Os sinais acendem a fé que brilha no testemunho
941 | 27 de dezembro de 2025 | João 20,2-8
Segundo o
evangelista João, o primeiro indício da ressurreição de Jesus ocorre na visita
de Maria Madalena à sepultura. Vendo a pedra afastada, Maria vai avisar os
discípulos. O amigo de Jesus, que identificamos com o apóstolo e evangelista
João, é o primeiro a chegar. Vê a sepultura vazia e as vestes, mas não entra.
Pedro chega depois, entra na sepultura e vê o sudário dobrado, em separado, “à
parte”. Hoje, dada a celebração da festa do Apóstolo João, o texto sublinha o
papel de João nesta cena da manhã da ressurreição.
A tumba vazia não
é o fundamento da fé na ressurreição, mas é seu primeiro sinal. Parece que João
conhecia a liturgia do templo, e, por isso resiste a entrar na sepultura. Para
ele, os panos “enrolados” e colocados no “lugar” à parte são a Lei de Moisés, e
a Palavra que se fez carne em Jesus de Nazaré substitui o Templo. Mas a tumba
vazia é um indicativo insuficiente para sustentar a fé na ressurreição de
Jesus. Na verdade, a base desta “cláusula pétrea” de nossa fé é a experiência
pessoal que discípulo faz do encontro com Jesus ressuscitado.
Mais tarde,
Madalena veremos Maria Madalena chorando diante da sepultura e “se inclinando”

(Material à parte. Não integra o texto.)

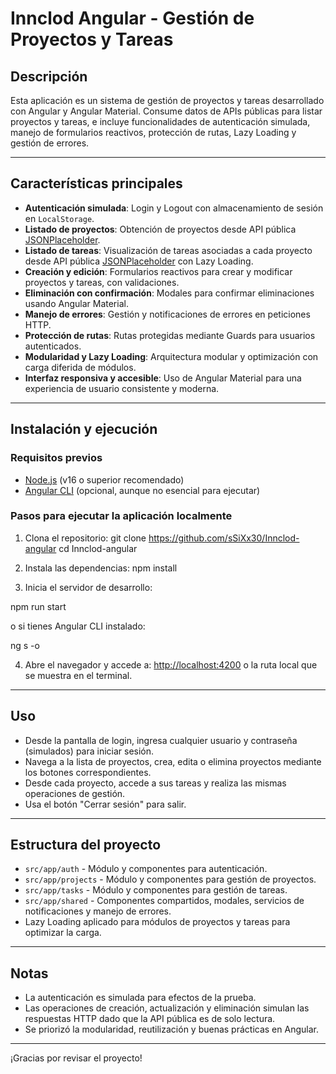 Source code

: # Innclod Angular - Gestión de Proyectos y Tareas

## Descripción

Esta aplicación es un sistema de gestión de proyectos y tareas desarrollado con Angular y Angular Material. Consume datos de APIs públicas para listar proyectos y tareas, e incluye funcionalidades de autenticación simulada, manejo de formularios reactivos, protección de rutas, Lazy Loading y gestión de errores.

---

## Características principales

- **Autenticación simulada**: Login y Logout con almacenamiento de sesión en `LocalStorage`.
- **Listado de proyectos**: Obtención de proyectos desde API pública [JSONPlaceholder](https://jsonplaceholder.typicode.com/users).
- **Listado de tareas**: Visualización de tareas asociadas a cada proyecto desde API pública [JSONPlaceholder](https://jsonplaceholder.typicode.com/todos) con Lazy Loading.
- **Creación y edición**: Formularios reactivos para crear y modificar proyectos y tareas, con validaciones.
- **Eliminación con confirmación**: Modales para confirmar eliminaciones usando Angular Material.
- **Manejo de errores**: Gestión y notificaciones de errores en peticiones HTTP.
- **Protección de rutas**: Rutas protegidas mediante Guards para usuarios autenticados.
- **Modularidad y Lazy Loading**: Arquitectura modular y optimización con carga diferida de módulos.
- **Interfaz responsiva y accesible**: Uso de Angular Material para una experiencia de usuario consistente y moderna.

---

## Instalación y ejecución

### Requisitos previos

- [Node.js](https://nodejs.org/) (v16 o superior recomendado)
- [Angular CLI](https://angular.io/cli) (opcional, aunque no esencial para ejecutar)

### Pasos para ejecutar la aplicación localmente

1. Clona el repositorio:
git clone https://github.com/sSiXx30/Innclod-angular
cd Innclod-angular

2. Instala las dependencias:
npm install

3. Inicia el servidor de desarrollo:

npm run start

o si tienes Angular CLI instalado:

ng s -o


4. Abre el navegador y accede a: [http://localhost:4200](http://localhost:4200)
o la ruta local que se muestra en el terminal.

---

## Uso

- Desde la pantalla de login, ingresa cualquier usuario y contraseña (simulados) para iniciar sesión.
- Navega a la lista de proyectos, crea, edita o elimina proyectos mediante los botones correspondientes.
- Desde cada proyecto, accede a sus tareas y realiza las mismas operaciones de gestión.
- Usa el botón "Cerrar sesión" para salir.

---

## Estructura del proyecto

- `src/app/auth` - Módulo y componentes para autenticación.
- `src/app/projects` - Módulo y componentes para gestión de proyectos.
- `src/app/tasks` - Módulo y componentes para gestión de tareas.
- `src/app/shared` - Componentes compartidos, modales, servicios de notificaciones y manejo de errores.
- Lazy Loading aplicado para módulos de proyectos y tareas para optimizar la carga.

---

## Notas

- La autenticación es simulada para efectos de la prueba.
- Las operaciones de creación, actualización y eliminación simulan las respuestas HTTP dado que la API pública es de solo lectura.
- Se priorizó la modularidad, reutilización y buenas prácticas en Angular.

---

¡Gracias por revisar el proyecto!
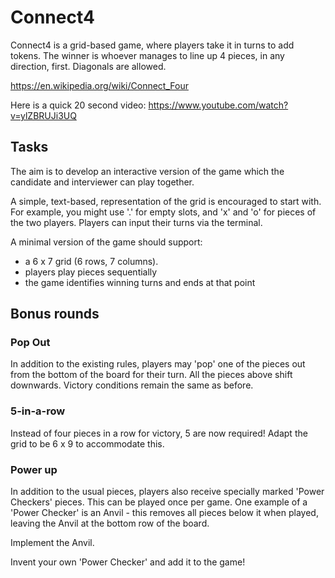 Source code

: # Connect4

Connect4 is a grid-based game, where players take it in turns to add
tokens. The winner is whoever manages to line up 4 pieces, in any
direction, first. Diagonals are allowed.

https://en.wikipedia.org/wiki/Connect_Four

Here is a quick 20 second video: https://www.youtube.com/watch?v=ylZBRUJi3UQ

## Tasks

The aim is to develop an interactive version of the game which the
candidate and interviewer can play together.

A simple, text-based, representation of the grid is encouraged to
start with. For example, you might use '.' for empty slots, and 'x'
and 'o' for pieces of the two players. Players can input their turns
via the terminal.

A minimal version of the game should support:

- a 6 x 7 grid (6 rows, 7 columns).
- players play pieces sequentially
- the game identifies winning turns and ends at that point

## Bonus rounds

### Pop Out

In addition to the existing rules, players may 'pop' one of the pieces
out from the bottom of the board for their turn. All the pieces above
shift downwards. Victory conditions remain the same as before.

### 5-in-a-row

Instead of four pieces in a row for victory, 5 are now required! Adapt
the grid to be 6 x 9 to accommodate this.

### Power up

In addition to the usual pieces, players also receive specially marked
'Power Checkers' pieces. This can be played once per game. One example
of a 'Power Checker' is an Anvil - this removes all pieces below it
when played, leaving the Anvil at the bottom row of the board.

Implement the Anvil.

Invent your own 'Power Checker' and add it to the game!
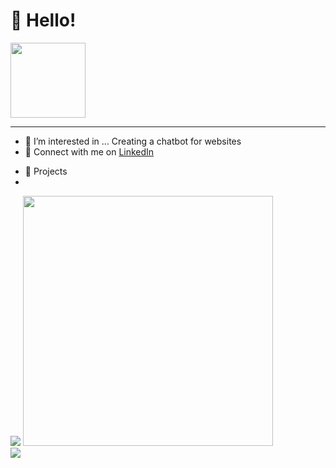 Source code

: # 👋 Hello!
<img style="width: 120px" src="https://komarev.com/ghpvc/?username=your-github-Renkai7&color=brightgreen" />

<hr>

- 👀 I’m interested in ... Creating a chatbot for websites
- 💞️ Connect with me on [LinkedIn](https://www.linkedin.com/feed/?trk=nav_back_to_linkedin)
<!-- - Blog [Meikono](https://meikono.com/) -->
- 🚀 Projects
- 

<!---
Renkai7/Renkai7 is a ✨ special ✨ repository because its `README.md` (this file) appears on your GitHub profile.
You can click the Preview link to take a look at your changes.
--->
<div float="left">
  <img src="https://github-readme-stats.vercel.app/api?username=Renkai7&show_icons=true&custom_title=Michael's Github Stats&bg_color=10,3a1c71,d76d77,ffaf7b&title_color=f7fafa&text_color=f7fafa"/>
<!--   <img src="https://github-readme-stats.vercel.app/api/top-langs/?username=Renkai7&bg_color=50,3a1c71,d76d77,ffaf7b&title_color=f7fafa"> -->
  <!-- <br> -->
  <img src="https://github-readme-stats.vercel.app/api/top-langs/?username=Renkai7&layout=compact&langs_count=8&hide_border=true&title_color=f7fafa&icon_color=000000&text_color=f7fafa&bg_color=50,3a1c71,d76d77,ffaf7b" width="400"/>
  

</div>

<img src="https://github-profile-trophy.vercel.app/?username=Renkai7&theme=juicyfresh"/>







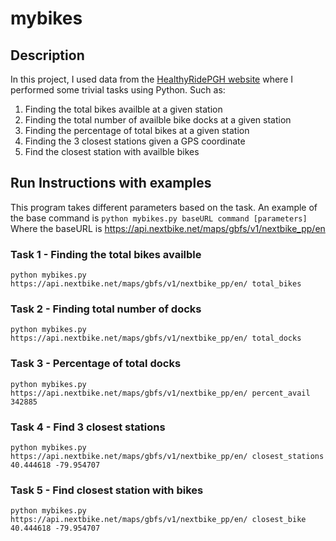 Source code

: # mybikes
## Description
In this project, I used data from the [HealthyRidePGH website](https://healthyridepgh.com/) where I performed some trivial tasks using Python. Such as:
1. Finding the total bikes availble at a given station 
2. Finding the total number of availble bike docks at a given station 
3. Finding the percentage of total bikes at a given station 
4. Finding the 3 closest stations given a GPS coordinate 
5. Find the closest station with availble bikes

## Run Instructions with examples
This program takes different parameters based on the task. An example of the base command is
`python mybikes.py baseURL command [parameters]`  
Where the baseURL is https://api.nextbike.net/maps/gbfs/v1/nextbike_pp/en

### Task 1 - Finding the total bikes availble
`python mybikes.py https://api.nextbike.net/maps/gbfs/v1/nextbike_pp/en/ total_bikes`

### Task 2 - Finding total number of docks
`python mybikes.py https://api.nextbike.net/maps/gbfs/v1/nextbike_pp/en/ total_docks`

### Task 3 - Percentage of total docks
`python mybikes.py https://api.nextbike.net/maps/gbfs/v1/nextbike_pp/en/ percent_avail 342885`

### Task 4 - Find 3 closest stations
`python mybikes.py https://api.nextbike.net/maps/gbfs/v1/nextbike_pp/en/ closest_stations 40.444618 -79.954707`

### Task 5 - Find closest station with bikes
`python mybikes.py https://api.nextbike.net/maps/gbfs/v1/nextbike_pp/en/ closest_bike 40.444618 -79.954707`

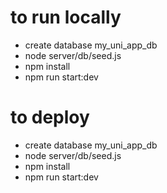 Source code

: # to run locally
- create database my_uni_app_db
- node server/db/seed.js
- npm install
- npm run start:dev

# to deploy 
- create database my_uni_app_db
- node server/db/seed.js
- npm install
- npm run start:dev
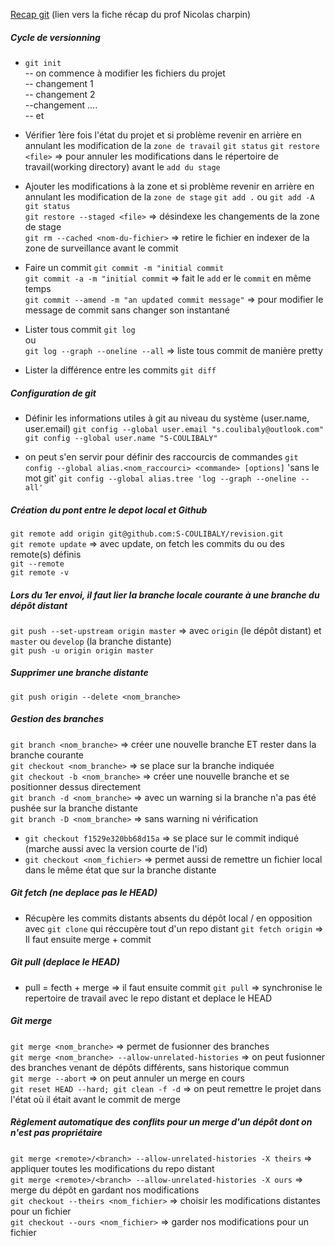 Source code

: [Recap git](https://github.com/O-clock-Uther/playlist-blue) (lien vers la fiche récap du prof Nicolas charpin)

##### Cycle de versionning

- `git init` <br>
  -- on commence à modifier les fichiers du projet<br>
  -- changement 1<br>
  -- changement 2 <br>
  --changement ....<br>
  -- et <br>

- Vérifier 1ère fois l'état du projet et si problème revenir en arrière en annulant les modification de la `zone de travail`
  `git status`
  `git restore <file>` => pour annuler les modifications dans le répertoire de travail(working directory) avant le `add du stage`<br>

- Ajouter les modifications à la zone et si problème revenir en arrière en annulant les modification de la `zone de stage`
  `git add .` ou `git add -A`<br>
  `git status`<br>
  `git restore --staged <file>` => désindexe les changements de la zone de stage<br>
  `git rm --cached <nom-du-fichier>` => retire le fichier en indexer de la zone de surveillance avant le commit<br>

- Faire un commit
  `git commit -m "initial commit`<br>
  `git commit -a -m "initial commit` => fait le `add` er le `commit` en même temps<br>
  `git commit --amend -m "an updated commit message"` => pour modifier le message de commit sans changer son instantané<br>

- Lister tous commit
  `git log`<br>
  ou<br>
  `git log --graph --oneline --all` => liste tous commit de manière pretty<br>

- Lister la différence entre les commits
  `git diff`<br>

##### Configuration de git

- Définir les informations utiles à git au niveau du système (user.name, user.email)
  `git config --global user.email "s.coulibaly@outlook.com"`<br>
  `git config --global user.name "S-COULIBALY"`<br>

- on peut s'en servir pour définir des raccourcis de commandes
  `git config --global alias.<nom_raccourci> <commande> [options]` 'sans le mot git'
  `git config --global alias.tree 'log --graph --oneline --all'`

##### Création du pont entre le depot local et Github

`git remote add origin git@github.com:S-COULIBALY/revision.git`<br>
`git remote update` => avec update, on fetch les commits du ou des remote(s) définis<br>
`git --remote`<br>
`git remote -v`<br>

##### Lors du 1er envoi, il faut lier la branche locale courante à une branche du dépôt distant

`git push --set-upstream origin master` => avec `origin` (le dépôt distant) et `master` ou `develop` (la branche distante)<br>
`git push -u origin origin master`<br>

##### Supprimer une branche distante

`git push origin --delete <nom_branche>`<br>

##### Gestion des branches

`git branch <nom_branche>` => créer une nouvelle branche ET rester dans la branche courante<br>
`git checkout <nom_branche>` => se place sur la branche indiquée<br>
`git checkout -b <nom_branche>` => créer une nouvelle branche et se positionner dessus directement<br>
`git branch -d <nom_branche>` => avec un warning si la branche n'a pas été pushée sur la branche distante<br>
`git branch -D <nom_branche>` => sans warning ni vérification<br>

- `git checkout f1529e320bb68d15a` => se place sur le commit indiqué (marche aussi avec la version courte de l'id)<br>
- `git checkout <nom_fichier>` => permet aussi de remettre un fichier local dans le même état que sur la branche distante<br>

##### Git fetch (ne deplace pas le HEAD)

- Récupère les commits distants absents du dépôt local / en opposition avec `git clone` qui réccupère tout d'un repo distant
  `git fetch origin` => Il faut ensuite merge + commit

##### Git pull (deplace le HEAD)

- pull = fecth + merge => il faut ensuite commit
  `git pull` => synchronise le repertoire de travail avec le repo distant et deplace le HEAD<br>

##### Git merge

`git merge <nom_branche>` => permet de fusionner des branches<br>
`git merge <nom_branche> --allow-unrelated-histories` => on peut fusionner des branches venant de dépôts différents, sans historique commun<br>
`git merge --abort` => on peut annuler un merge en cours<br>
`git reset HEAD --hard; git clean -f -d` => on peut remettre le projet dans l'état où il était avant le commit de merge<br>

##### Règlement automatique des conflits pour un merge d'un dépôt dont on n'est pas propriétaire

`git merge <remote>/<branch> --allow-unrelated-histories -X theirs` => appliquer toutes les modifications du repo distant<br>
`git merge <remote>/<branch> --allow-unrelated-histories -X ours` => merge du dépôt en gardant nos modifications<br>
`git checkout --theirs <nom_fichier>` => choisir les modifications distantes pour un fichier<br>
`git checkout --ours <nom_fichier>` => garder nos modifications pour un fichier<br>
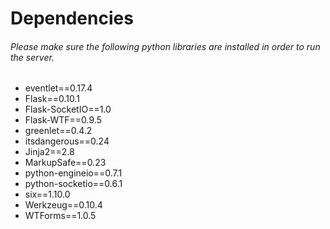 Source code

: # Dependencies
###### Please make sure the following python libraries are installed in order to run the server.
* eventlet==0.17.4
* Flask==0.10.1
* Flask-SocketIO==1.0
* Flask-WTF==0.9.5
* greenlet==0.4.2
* itsdangerous==0.24
* Jinja2==2.8
* MarkupSafe==0.23
* python-engineio==0.7.1
* python-socketio==0.6.1
* six==1.10.0
* Werkzeug==0.10.4
* WTForms==1.0.5
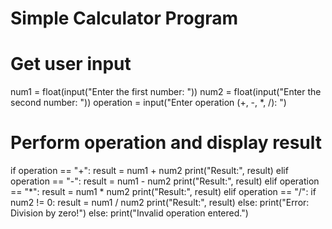 # Simple Calculator Program

# Get user input
num1 = float(input("Enter the first number: "))
num2 = float(input("Enter the second number: "))
operation = input("Enter operation (+, -, *, /): ")

# Perform operation and display result
if operation == "+":
    result = num1 + num2
    print("Result:", result)
elif operation == "-":
    result = num1 - num2
    print("Result:", result)
elif operation == "*":
    result = num1 * num2
    print("Result:", result)
elif operation == "/":
    if num2 != 0:
        result = num1 / num2
        print("Result:", result)
    else:
        print("Error: Division by zero!")
else:
    print("Invalid operation entered.")
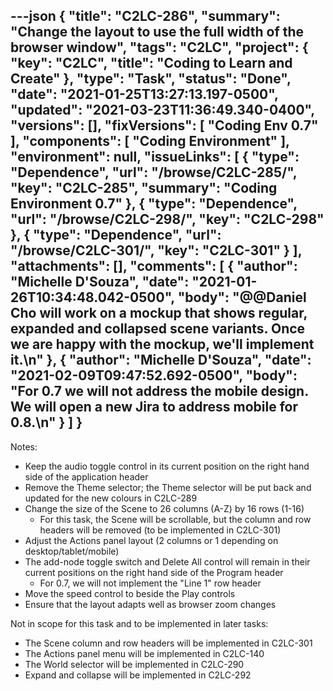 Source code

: ---json
{
  "title": "C2LC-286",
  "summary": "Change the layout to use the full width of the browser window",
  "tags": "C2LC",
  "project": {
    "key": "C2LC",
    "title": "Coding to Learn and Create"
  },
  "type": "Task",
  "status": "Done",
  "date": "2021-01-25T13:27:13.197-0500",
  "updated": "2021-03-23T11:36:49.340-0400",
  "versions": [],
  "fixVersions": [
    "Coding Env 0.7"
  ],
  "components": [
    "Coding Environment"
  ],
  "environment": null,
  "issueLinks": [
    {
      "type": "Dependence",
      "url": "/browse/C2LC-285/",
      "key": "C2LC-285",
      "summary": "Coding Environment 0.7"
    },
    {
      "type": "Dependence",
      "url": "/browse/C2LC-298/",
      "key": "C2LC-298"
    },
    {
      "type": "Dependence",
      "url": "/browse/C2LC-301/",
      "key": "C2LC-301"
    }
  ],
  "attachments": [],
  "comments": [
    {
      "author": "Michelle D'Souza",
      "date": "2021-01-26T10:34:48.042-0500",
      "body": "@@Daniel Cho will work on a mockup that shows regular, expanded and collapsed scene variants. Once we are happy with the mockup, we'll implement it.\n"
    },
    {
      "author": "Michelle D'Souza",
      "date": "2021-02-09T09:47:52.692-0500",
      "body": "For 0.7 we will not address the mobile design. We will open a new Jira to address mobile for 0.8.\n"
    }
  ]
}
---
Notes:

* Keep the audio toggle control in its current position on the right hand side of the application header
* Remove the Theme selector; the Theme selector will be put back and updated for the new colours in C2LC-289
* Change the size of the Scene to 26 columns (A-Z) by 16 rows (1-16)
  * For this task, the Scene will be scrollable, but the column and row headers will be removed (to be implemented in C2LC-301)
* Adjust the Actions panel layout (2 columns or 1 depending on desktop/tablet/mobile)
* The add-node toggle switch and Delete All control will remain in their current positions on the right hand side of the Program header
  * For 0.7, we will not implement the "Line 1" row header
* Move the speed control to beside the Play controls
* Ensure that the layout adapts well as browser zoom changes

Not in scope for this task and to be implemented in later tasks:

* The Scene column and row headers will be implemented in C2LC-301
* The Actions panel menu will be implemented in C2LC-140
* The World selector will be implemented in C2LC-290
* Expand and collapse will be implemented in C2LC-292

         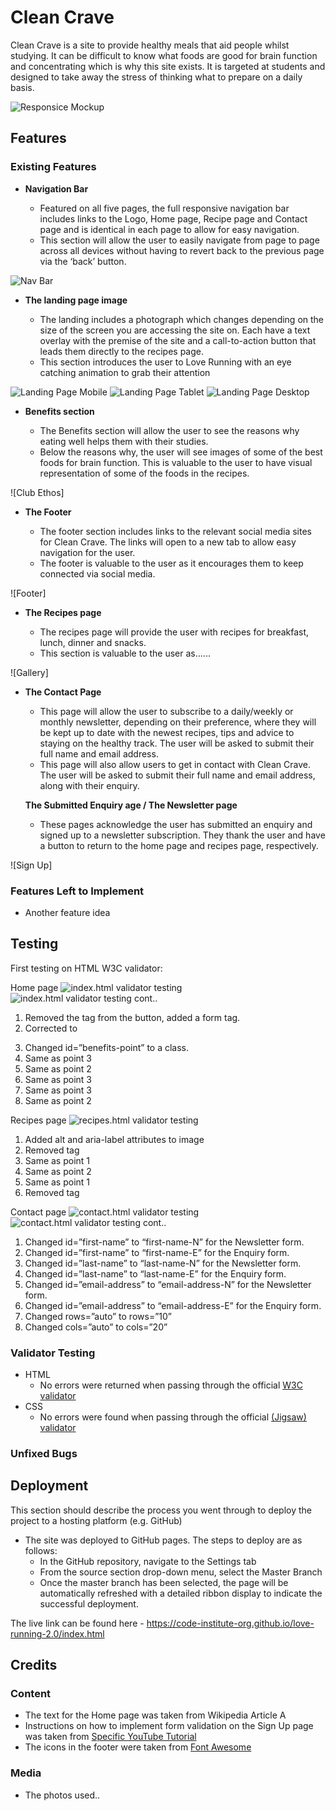 # Clean Crave

Clean Crave is a site to provide healthy meals that aid people whilst studying. It can be difficult to know what foods are good for brain function and concentrating which is why this site exists. It is targeted at students and designed to take away the stress of thinking what to prepare on a daily basis.

![Responsice Mockup](https://github.com/lucyrush/readme-template/blob/master/media/love_running_mockup.png)

## Features 


### Existing Features

- __Navigation Bar__

  - Featured on all five pages, the full responsive navigation bar includes links to the Logo, Home page, Recipe page and Contact page and is identical in each page to allow for easy navigation.
  - This section will allow the user to easily navigate from page to page across all devices without having to revert back to the previous page via the ‘back’ button. 

![Nav Bar](https://github.com/bpstephanie/Clean_Crave/blob/main/media/site-screenshots/navbar_desktop.png)

- __The landing page image__

  - The landing includes a photograph which changes depending on the size of the screen you are accessing the site on. Each have a text overlay with the premise of the site and a call-to-action button that leads them directly to the recipes page. 
  - This section introduces the user to Love Running with an eye catching animation to grab their attention

![Landing Page Mobile](https://github.com/bpstephanie/Clean_Crave/blob/main/media/site-screenshots/landingpage_mobile.png)
![Landing Page Tablet](https://github.com/bpstephanie/Clean_Crave/blob/main/media/site-screenshots/tablet.png)
![Landing Page Desktop](https://github.com/bpstephanie/Clean_Crave/blob/main/media/site-screenshots/desktop.png)

- __Benefits section__

  - The Benefits section will allow the user to see the reasons why eating well helps them with their studies.
  - Below the reasons why, the user will see images of some of the best foods for brain function. This is valuable to the user to have visual representation of some of the foods in the recipes. 

![Club Ethos]

- __The Footer__ 

  - The footer section includes links to the relevant social media sites for Clean Crave. The links will open to a new tab to allow easy navigation for the user. 
  - The footer is valuable to the user as it encourages them to keep connected via social media.

![Footer]

- __The Recipes page__

  - The recipes page will provide the user with recipes for breakfast, lunch, dinner and snacks. 
  - This section is valuable to the user as...... 

![Gallery]

- __The Contact Page__

  - This page will allow the user to subscribe to a daily/weekly or monthly newsletter, depending on their preference, where they will be kept up to date with the newest recipes, tips and advice to staying on the healthy track. The user will be asked to submit their full name and email address. 
  - This page will also allow users to get in contact with Clean Crave. The user will be asked to submit their full name and email address, along with their enquiry.

  __The Submitted Enquiry age / The Newsletter page__
  
  - These pages acknowledge the user has submitted an enquiry and signed up to a newsletter subscription. They thank the user and have a button to return to the home page and recipes page, respectively.

![Sign Up]

### Features Left to Implement

- Another feature idea

## Testing 

First testing on HTML W3C validator:

Home page 
![index.html validator testing](https://github.com/bpstephanie/Clean_Crave/blob/main/media/W3C-screenshots/html-home-page-1.png)
![index.html validator testing cont..](https://github.com/bpstephanie/Clean_Crave/blob/main/media/W3C-screenshots/html-home-page-1.2.png)

1. Removed the <a> tag from the button, added a form tag.
2. Corrected <p1> to <p>
3. Changed id=”benefits-point” to a class.
4. Same as point 3
5. Same as point 2
6. Same as point 3
7. Same as point 3
8. Same as point 2

Recipes page
![recipes.html validator testing](https://github.com/bpstephanie/Clean_Crave/blob/main/media/W3C-screenshots/html-recipe-page-1.png)

1. Added alt and aria-label attributes to image
2. Removed <p1> tag
3. Same as point 1
4. Same as point 2
5. Same as point 1
6. Removed </p1> tag

Contact page
![contact.html validator testing](https://github.com/bpstephanie/Clean_Crave/blob/main/media/W3C-screenshots/html-contact-page-1.png)
![contact.html validator testing cont..](https://github.com/bpstephanie/Clean_Crave/blob/main/media/W3C-screenshots/html-contact-page-1.2.png)

1. Changed id=”first-name” to “first-name-N” for the Newsletter form.
2. Changed id=”first-name” to “first-name-E” for the Enquiry form.
3. Changed id=”last-name” to “last-name-N” for the Newsletter form.
4. Changed id=”last-name” to “last-name-E” for the Enquiry form.
5. Changed id=”email-address” to “email-address-N” for the Newsletter form.
6. Changed id=”email-address” to “email-address-E” for the Enquiry form.
7. Changed rows=”auto” to rows=”10”
8. Changed cols=”auto” to cols=”20”




### Validator Testing 

- HTML
  - No errors were returned when passing through the official [W3C validator](https://validator.w3.org/nu/?doc=https%3A%2F%2Fcode-institute-org.github.io%2Flove-running-2.0%2Findex.html)
- CSS
  - No errors were found when passing through the official [(Jigsaw) validator](https://jigsaw.w3.org/css-validator/validator?uri=https%3A%2F%2Fvalidator.w3.org%2Fnu%2F%3Fdoc%3Dhttps%253A%252F%252Fcode-institute-org.github.io%252Flove-running-2.0%252Findex.html&profile=css3svg&usermedium=all&warning=1&vextwarning=&lang=en#css)

### Unfixed Bugs

## Deployment

This section should describe the process you went through to deploy the project to a hosting platform (e.g. GitHub) 

- The site was deployed to GitHub pages. The steps to deploy are as follows: 
  - In the GitHub repository, navigate to the Settings tab 
  - From the source section drop-down menu, select the Master Branch
  - Once the master branch has been selected, the page will be automatically refreshed with a detailed ribbon display to indicate the successful deployment. 

The live link can be found here - https://code-institute-org.github.io/love-running-2.0/index.html 


## Credits 

### Content 

- The text for the Home page was taken from Wikipedia Article A
- Instructions on how to implement form validation on the Sign Up page was taken from [Specific YouTube Tutorial](https://www.youtube.com/)
- The icons in the footer were taken from [Font Awesome](https://fontawesome.com/)

### Media

- The photos used..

para olhar. Verá anjos que a interrogam sobre sua dor, e só reconhecerá Jesus
quando ele a chama pelo nome. Depois de tê-lo desejado, buscado, conhecido e
amado em vida, Maria precisará se inclinar para dentro de si mesma, na
profundidade do seu desejo, para reconhecê-lo e amá-lo sem retê-lo. É ao voltar-nos
para nossa interioridade que encontraremos o ressuscitado que nos ama, chama e
envia.
O texto que
descreve a cena de hoje termina com reticências, como que nos convocando a
entrar na história como protagonistas, e a darmos um final adequado àquela manhã
misteriosa. João, discípulo, apóstolo e escritor, cuja festa hoje celebramos,
viu e acreditou. Inicialmente, voltou para casa. Mas, depois, nos deixou seu
testemunho inscrito na vida e registrado no quarto evangelho. Aquilo que ele
viu, experimentou e toucou, isso ele testemunhou.
E
nós, acreditaremos e viveremos em nome de Jesus e do seu Evangelho? Estaremos
dispostos a ser sementes que, caindo na terra e morrendo, não ficam só, e se
multiplicam incrivelmente? É isso que queremos e decidimos? Daremos essa boa
notícia a toda a humanidade? Será que entendemos e seremos capazes de
testemunhar o mistério do Natal, dinamismo de proximidade, de pobreza e de
concretude de um amor divino e sem limites?
Sugestões para a
meditação
§ Observe
a teimosa inconformidade de Maria Madalena, suas buscas, suas intuições, mas
também sua dependência do passado
§ Esta
cena deixa o desfecho em aberto, como que nos convidando a assumir o
protagonismo e dar-lhe um final adequado
§ Acreditaremos
num fato ocorrido apenas no passado, ou daremos crédito à vida e à proposta de
Jesus, fazendo-a nossa?
§ O que
o testemunho de João sobre a ressurreição de Jesus significa para as famílias
envolvidas nas guerras e doenças, ou enlutadas pelas mortes?